Brian Crandell and Rudy Zellman want to make sure there’s ringette for all ages of women in Prince George.
The two are heavily involved with the Prince George Ringette Association (PGRA) and are pushing for the creation of an open division in the city.
Currently, the ringette association has teams in the bunnies division (for seven and under) to the belle division (for 18 and under) and a masters division for players over 30.
“It’s important to have this division so these girls can continue in a sport they’ve done for so many years. I know a lot of them don’t want to leave the sport,” Crandell said.
At the moment there aren’t enough women to make up an open division team, though some practice with the masters teams and play against the belles.
Crandell hopes next year’s Western Canadian Ringette Championships, hosted by the PGRA, will spur more interest in the open division.
Crandell is on the B.C. Ringette Association board of directors and he recently made a case for including the open division at the Westerns.
The B.C. association will take the suggestion to the national board in June. From there, Crandell says, it’ll be a matter of polling the provincial ringette associations to see if there’s enough interest in sending open division teams to the Western Canadian Championships that already host tween, junior and belle teams.
Crandell calls Zellman the instigator in forming a Prince George open division team. Zellman would coach the team if it ever got off the ground.

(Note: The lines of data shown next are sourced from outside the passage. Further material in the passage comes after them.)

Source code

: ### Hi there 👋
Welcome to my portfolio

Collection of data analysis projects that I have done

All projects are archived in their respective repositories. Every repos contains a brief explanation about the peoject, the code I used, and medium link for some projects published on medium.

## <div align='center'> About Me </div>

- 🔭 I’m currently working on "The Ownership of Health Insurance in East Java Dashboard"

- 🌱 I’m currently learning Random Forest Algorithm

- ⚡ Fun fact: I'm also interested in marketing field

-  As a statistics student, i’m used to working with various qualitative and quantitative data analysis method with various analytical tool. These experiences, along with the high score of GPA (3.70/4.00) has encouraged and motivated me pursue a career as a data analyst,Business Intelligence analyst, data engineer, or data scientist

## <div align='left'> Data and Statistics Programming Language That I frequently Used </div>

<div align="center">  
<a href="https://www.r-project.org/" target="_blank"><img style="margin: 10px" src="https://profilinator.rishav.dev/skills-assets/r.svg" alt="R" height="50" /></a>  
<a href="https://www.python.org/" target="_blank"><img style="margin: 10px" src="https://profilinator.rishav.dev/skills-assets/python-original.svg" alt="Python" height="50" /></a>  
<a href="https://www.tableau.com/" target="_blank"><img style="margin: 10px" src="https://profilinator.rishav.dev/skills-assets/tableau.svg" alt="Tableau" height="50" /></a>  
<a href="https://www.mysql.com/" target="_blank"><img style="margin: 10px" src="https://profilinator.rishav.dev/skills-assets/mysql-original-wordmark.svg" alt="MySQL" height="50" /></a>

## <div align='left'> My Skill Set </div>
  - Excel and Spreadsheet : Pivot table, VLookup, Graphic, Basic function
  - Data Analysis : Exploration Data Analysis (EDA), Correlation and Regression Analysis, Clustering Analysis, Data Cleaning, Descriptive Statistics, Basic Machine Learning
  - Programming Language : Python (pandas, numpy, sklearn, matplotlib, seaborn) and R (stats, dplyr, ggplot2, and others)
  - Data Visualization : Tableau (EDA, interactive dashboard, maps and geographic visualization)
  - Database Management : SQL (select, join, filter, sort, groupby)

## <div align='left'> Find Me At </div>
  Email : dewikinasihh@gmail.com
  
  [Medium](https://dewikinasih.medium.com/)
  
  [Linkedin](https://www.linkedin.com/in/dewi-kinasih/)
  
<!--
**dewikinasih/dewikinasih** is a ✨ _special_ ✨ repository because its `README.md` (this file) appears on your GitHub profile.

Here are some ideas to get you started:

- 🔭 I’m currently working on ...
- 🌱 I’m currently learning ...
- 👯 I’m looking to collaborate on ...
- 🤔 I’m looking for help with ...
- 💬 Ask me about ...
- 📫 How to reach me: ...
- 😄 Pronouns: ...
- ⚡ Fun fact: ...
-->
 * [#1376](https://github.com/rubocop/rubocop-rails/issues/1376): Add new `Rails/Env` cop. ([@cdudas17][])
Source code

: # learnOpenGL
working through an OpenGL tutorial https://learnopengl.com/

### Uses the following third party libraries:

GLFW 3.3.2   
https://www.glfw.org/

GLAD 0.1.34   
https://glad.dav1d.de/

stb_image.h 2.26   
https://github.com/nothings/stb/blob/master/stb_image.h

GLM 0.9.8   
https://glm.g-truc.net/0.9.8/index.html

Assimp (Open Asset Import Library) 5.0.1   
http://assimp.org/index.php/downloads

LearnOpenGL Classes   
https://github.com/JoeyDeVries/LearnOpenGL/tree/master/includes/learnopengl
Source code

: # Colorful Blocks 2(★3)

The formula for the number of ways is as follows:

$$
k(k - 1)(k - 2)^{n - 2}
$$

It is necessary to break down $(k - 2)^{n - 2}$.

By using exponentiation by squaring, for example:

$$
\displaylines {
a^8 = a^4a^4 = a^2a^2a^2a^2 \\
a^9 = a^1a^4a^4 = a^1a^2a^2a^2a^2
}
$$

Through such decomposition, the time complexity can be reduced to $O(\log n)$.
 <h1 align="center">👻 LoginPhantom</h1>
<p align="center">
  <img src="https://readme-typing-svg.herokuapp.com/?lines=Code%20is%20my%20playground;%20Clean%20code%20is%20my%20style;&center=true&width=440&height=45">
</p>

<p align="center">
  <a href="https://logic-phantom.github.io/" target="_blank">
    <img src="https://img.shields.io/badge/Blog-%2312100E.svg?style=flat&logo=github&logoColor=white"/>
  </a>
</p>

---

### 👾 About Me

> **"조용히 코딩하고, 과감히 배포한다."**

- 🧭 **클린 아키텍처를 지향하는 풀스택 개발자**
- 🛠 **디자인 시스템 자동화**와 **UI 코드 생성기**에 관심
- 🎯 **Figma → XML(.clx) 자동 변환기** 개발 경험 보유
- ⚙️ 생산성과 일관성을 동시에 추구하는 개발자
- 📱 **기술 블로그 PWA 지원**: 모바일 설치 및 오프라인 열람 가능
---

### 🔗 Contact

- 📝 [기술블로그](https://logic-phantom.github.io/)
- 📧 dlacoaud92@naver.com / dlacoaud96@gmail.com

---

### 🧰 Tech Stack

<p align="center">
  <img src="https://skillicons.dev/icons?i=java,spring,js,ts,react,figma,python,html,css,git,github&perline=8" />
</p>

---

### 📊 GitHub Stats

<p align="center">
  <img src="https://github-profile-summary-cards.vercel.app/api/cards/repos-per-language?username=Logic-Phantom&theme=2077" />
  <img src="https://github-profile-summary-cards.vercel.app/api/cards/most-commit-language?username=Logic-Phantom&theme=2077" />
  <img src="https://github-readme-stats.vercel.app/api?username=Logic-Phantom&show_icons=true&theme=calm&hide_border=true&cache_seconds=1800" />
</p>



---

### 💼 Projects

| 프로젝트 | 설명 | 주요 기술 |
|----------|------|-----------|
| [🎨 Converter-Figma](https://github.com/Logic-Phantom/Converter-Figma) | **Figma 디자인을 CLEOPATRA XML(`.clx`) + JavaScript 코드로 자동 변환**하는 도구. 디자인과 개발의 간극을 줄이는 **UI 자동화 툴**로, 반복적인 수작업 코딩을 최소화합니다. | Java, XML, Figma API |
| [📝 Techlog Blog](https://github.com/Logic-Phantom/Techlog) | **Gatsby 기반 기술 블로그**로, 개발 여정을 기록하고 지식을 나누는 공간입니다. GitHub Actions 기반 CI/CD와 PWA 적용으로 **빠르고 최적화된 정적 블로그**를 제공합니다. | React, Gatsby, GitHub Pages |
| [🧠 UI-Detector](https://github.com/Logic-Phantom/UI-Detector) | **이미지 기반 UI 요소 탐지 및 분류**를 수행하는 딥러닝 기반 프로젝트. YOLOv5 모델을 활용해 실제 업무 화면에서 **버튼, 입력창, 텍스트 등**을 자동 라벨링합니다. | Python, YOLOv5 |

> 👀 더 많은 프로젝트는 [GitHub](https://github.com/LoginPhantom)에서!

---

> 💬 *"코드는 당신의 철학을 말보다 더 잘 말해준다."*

Building an open division is important, Zellman says, because it fills the void between the belle and masters division.
Prince George has a lot of talented ringette players, he says. They go to university and college here and are raising young families.
Ringette offers a great way to exercise and socialize that’s important for both groups, Zellman says.
He admits the division is challenged to produce enough players for a full team. He figures roughly 13 players are needed to ensure they always have enough for a game and says six open-age players (19 to 29) practice with the masters teams already.
Another challenge, he says, is finding other teams to play against.
“It’s no fun practising for weeks on end without games,” Zellman says.
That’s why he’s excited about the possibility of having an open division at the Westerns.
With a chance at representing B.C. at a regional tournament like Westerns, Zellman thinks more women will be drawn back to the sport of ringette and an open division.